It was in 2017 or a year into the Duterte presidency that the Catholic Church found “her voice” to oppose the spate of killings, the disregard for due process and human right violations.
It began with the massive “Walk for Life” prayer rally in February, followed by a 40-day mourning period beginning in September and a 33-day healing period which started in November.
“The Church found her voice to oppose the seeming disregard for human rights and legal processes. What is important is that the Church was finally able to voice its opinions,” Fr. Jerome Secillano said.
Secillano, executive secretary of the Catholic Bishops’ Conference of the Philippines’ permanent committee on public affairs, was apparently referring to the Church’s collective efforts to make a stand against the wave of killings in the Duterte administration’s war on illegal drugs.
Since President Duterte assumed office on June 30 last year, some 3,967 were killed in antidrug operations and 16,355 others died in circumstances still being investigated, according to Malacanang’s year-end report.
At first, only a few prelates spoke out against the killings, which terrorized mostly poor communities.
Then CBCP president and Lingayen-Dagupan archbishop Socrates Villegas was the most critical of the killings, issuing statements and pastoral letters in January after the CBCP plenary assembly.
On Feb. 18, the clergy and the lay people came together in a show of force at the “Walk for Life” prayer rally at the Quirino Grandstand in Manila, with the crowd reaching 10,000.
Since then, other bishops followed Villegas’ lead and began speaking out against the killings.
This was followed by a 21-day “march for life” led by the Church and civil society groups, which aimed to convince senators to vote against the proposed reimposition of the death penalty.
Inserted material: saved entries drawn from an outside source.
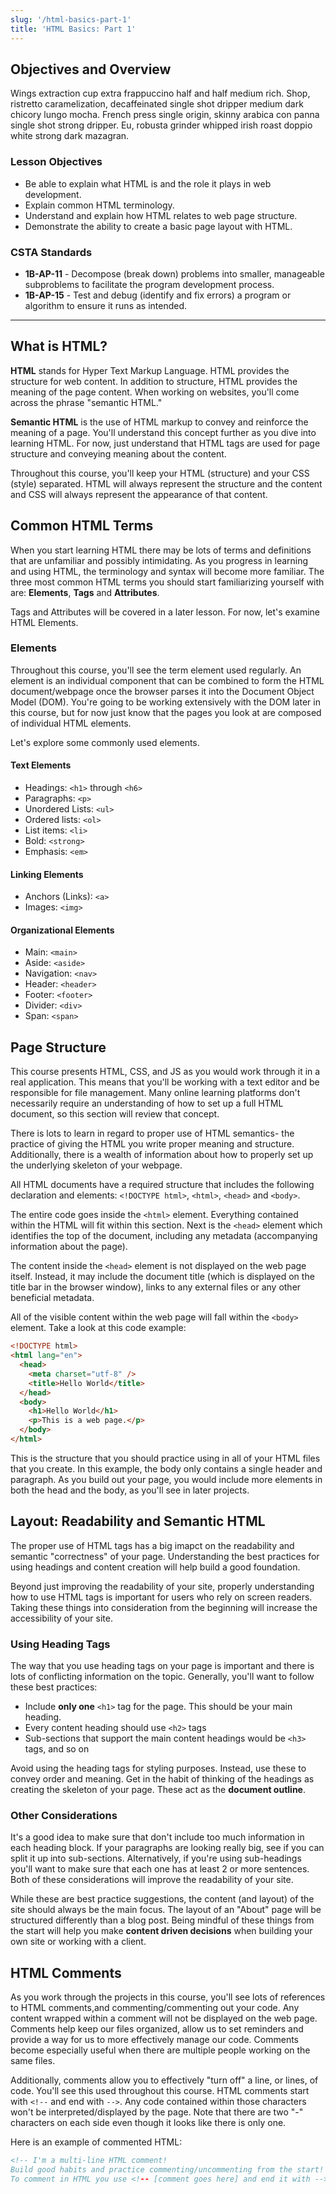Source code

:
 ```yaml
---
slug: '/html-basics-part-1'
title: 'HTML Basics: Part 1'
---
```


## Objectives and Overview

Wings extraction cup extra frappuccino half and half medium rich. Shop, ristretto caramelization, decaffeinated single shot dripper medium dark chicory lungo mocha. French press single origin, skinny arabica con panna single shot strong dripper. Eu, robusta grinder whipped irish roast doppio white strong dark mazagran.

### Lesson Objectives

- Be able to explain what HTML is and the role it plays in web development.
- Explain common HTML terminology.
- Understand and explain how HTML relates to web page structure.
- Demonstrate the ability to create a basic page layout with HTML.

### CSTA Standards

- **1B-AP-11** - Decompose (break down) problems into smaller, manageable subproblems to facilitate the program development process.
- **1B-AP-15** - Test and debug (identify and fix errors) a program or algorithm to ensure it runs as intended.

---

## What is HTML?

**HTML** stands for Hyper Text Markup Language. HTML provides the structure for web content. In addition to structure, HTML provides the meaning of the page content. When working on websites, you'll come across the phrase "semantic HTML."

**Semantic HTML** is the use of HTML markup to convey and reinforce the meaning of a page. You'll understand this concept further as you dive into learning HTML. For now, just understand that HTML tags are used for page structure and conveying meaning about the content.

Throughout this course, you'll keep your HTML (structure) and your CSS (style) separated. HTML will always represent the structure and the content and CSS will always represent the appearance of that content.

## Common HTML Terms

When you start learning HTML there may be lots of terms and definitions that are unfamiliar and possibly intimidating. As you progress in learning and using HTML, the terminology and syntax will become more familiar. The three most common HTML terms you should start familiarizing yourself with are: **Elements**, **Tags** and **Attributes**.

Tags and Attributes will be covered in a later lesson. For now, let's examine HTML Elements.

### Elements

Throughout this course, you'll see the term element used regularly. An element is an individual component that can be combined to form the HTML document/webpage once the browser parses it into the Document Object Model (DOM). You're going to be working extensively with the DOM later in this course, but for now just know that the pages you look at are composed of individual HTML elements.

Let's explore some commonly used elements.

#### Text Elements

- Headings: `<h1>` through `<h6>`
- Paragraphs: `<p>`
- Unordered Lists: `<ul>`
- Ordered lists: `<ol>`
- List items: `<li>`
- Bold: `<strong>`
- Emphasis: `<em>`

#### Linking Elements

- Anchors (Links): `<a>`
- Images: `<img>`

#### Organizational Elements

- Main: `<main>`
- Aside: `<aside>`
- Navigation: `<nav>`
- Header: `<header>`
- Footer: `<footer>`
- Divider: `<div>`
- Span: `<span>`

## Page Structure

This course presents HTML, CSS, and JS as you would work through it in a real application. This means that you'll be working with a text editor and be responsible for file management. Many online learning platforms don't necessarily require an understanding of how to set up a full HTML document, so this section will review that concept.

There is lots to learn in regard to proper use of HTML semantics- the practice of giving the HTML you write proper meaning and structure. Additionally, there is a wealth of information about how to properly set up the underlying skeleton of your webpage.

All HTML documents have a required structure that includes the following declaration and elements: `<!DOCTYPE html>`, `<html>`, `<head>` and `<body>`.

The entire code goes inside the `<html>` element. Everything contained within the HTML will fit within this section. Next is the `<head>` element which identifies the top of the document, including any metadata (accompanying information about the page).

The content inside the `<head>` element is not displayed on the web page itself. Instead, it may include the document title (which is displayed on the title bar in the browser window), links to any external files or any other beneficial metadata.

All of the visible content within the web page will fall within the `<body>` element. Take a look at this code example:

```html
<!DOCTYPE html>
<html lang="en">
  <head>
    <meta charset="utf-8" />
    <title>Hello World</title>
  </head>
  <body>
    <h1>Hello World</h1>
    <p>This is a web page.</p>
  </body>
</html>
```

This is the structure that you should practice using in all of your HTML files that you create. In this example, the body only contains a single header and paragraph. As you build out your page, you would include more elements in both the head and the body, as you'll see in later projects.

## Layout: Readability and Semantic HTML

The proper use of HTML tags has a big imapct on the readability and semantic "correctness" of your page. Understanding the best practices for using headings and content creation will help build a good foundation.

Beyond just improving the readability of your site, properly understanding how to use HTML tags is important for users who rely on screen readers. Taking these things into consideration from the beginning will increase the accessibility of your site.

### Using Heading Tags

The way that you use heading tags on your page is important and there is lots of conflicting information on the topic. Generally, you'll want to follow these best practices:

- Include **only one** `<h1>` tag for the page. This should be your main heading.
- Every content heading should use `<h2>` tags
- Sub-sections that support the main content headings would be `<h3>` tags, and so on

Avoid using the heading tags for styling purposes. Instead, use these to convey order and meaning. Get in the habit of thinking of the headings as creating the skeleton of your page. These act as the **document outline**.

### Other Considerations

It's a good idea to make sure that don't include too much information in each heading block. If your paragraphs are looking really big, see if you can split it up into sub-sections.
Alternatively, if you're using sub-headings you'll want to make sure that each one has at least 2 or more sentences. Both of these considerations will improve the readability of your site.

While these are best practice suggestions, the content (and layout) of the site should always be the main focus. The layout of an "About" page will be structured differently than a blog post. Being mindful of these things from the start will help you make **content driven decisions** when building your own site or working with a client.

## HTML Comments

As you work through the projects in this course, you'll see lots of references to HTML comments,and commenting/commenting out your code. Any content wrapped within a comment will not be displayed on the web page. Comments help keep our files organized, allow us to set reminders and provide a way for us to more effectively manage our code. Comments become especially useful when there are multiple people working on the same files.

Additionally, comments allow you to effectively "turn off" a line, or lines, of code. You'll see this used throughout this course. HTML comments start with `<!--` and end with `-->`. Any code contained within those characters won't be interpreted/displayed by the page. Note that there are two "-" characters on each side even though it looks like there is only one.

Here is an example of commented HTML:

```html
<!-- I'm a multi-line HTML comment! 
Build good habits and practice commenting/uncommenting from the start! 
To comment in HTML you use <!-- [comment goes here] and end it with -->
```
Apart from Villegas, another prelate critical of the war against illegal drugs was Caloocan Bishop Pablo Virgilio David, who is now the CBCP vice president, Secillano noted.
David has been vocal in his criticism of the drug war that has claimed the lives of hundreds in Caloocan City which is part of his diocese, virtually turning the city into “killing fields.”
In July, his diocese also organized its own “walk for life” rally in Navotas City.
“Before, it was a little muted. Only one was speaking up, followed by David and others. So finding her voice, speaking up, is the exercise of the Church’s prophetic function,” Secillano explained.
It was also in 2017 that the CBCP elected a new president: Davao Archbishop Romulo Valles, a known friend of Mr. Duterte. Valles succeeded Villegas, who ended his six-year term in November.
“We also welcomed our new president in the CBCP. He has the requisites and the required necessities to be able to lead the conference,” Secillano said.
The Church also celebrated the Year of the Parish in 2017, focusing on the parish and its basic ecclesiastical communities in evangelization.
“We highlighted the different communities that we helped. We looked at their needs and their contributions to the growth of the Church,” Secillano said.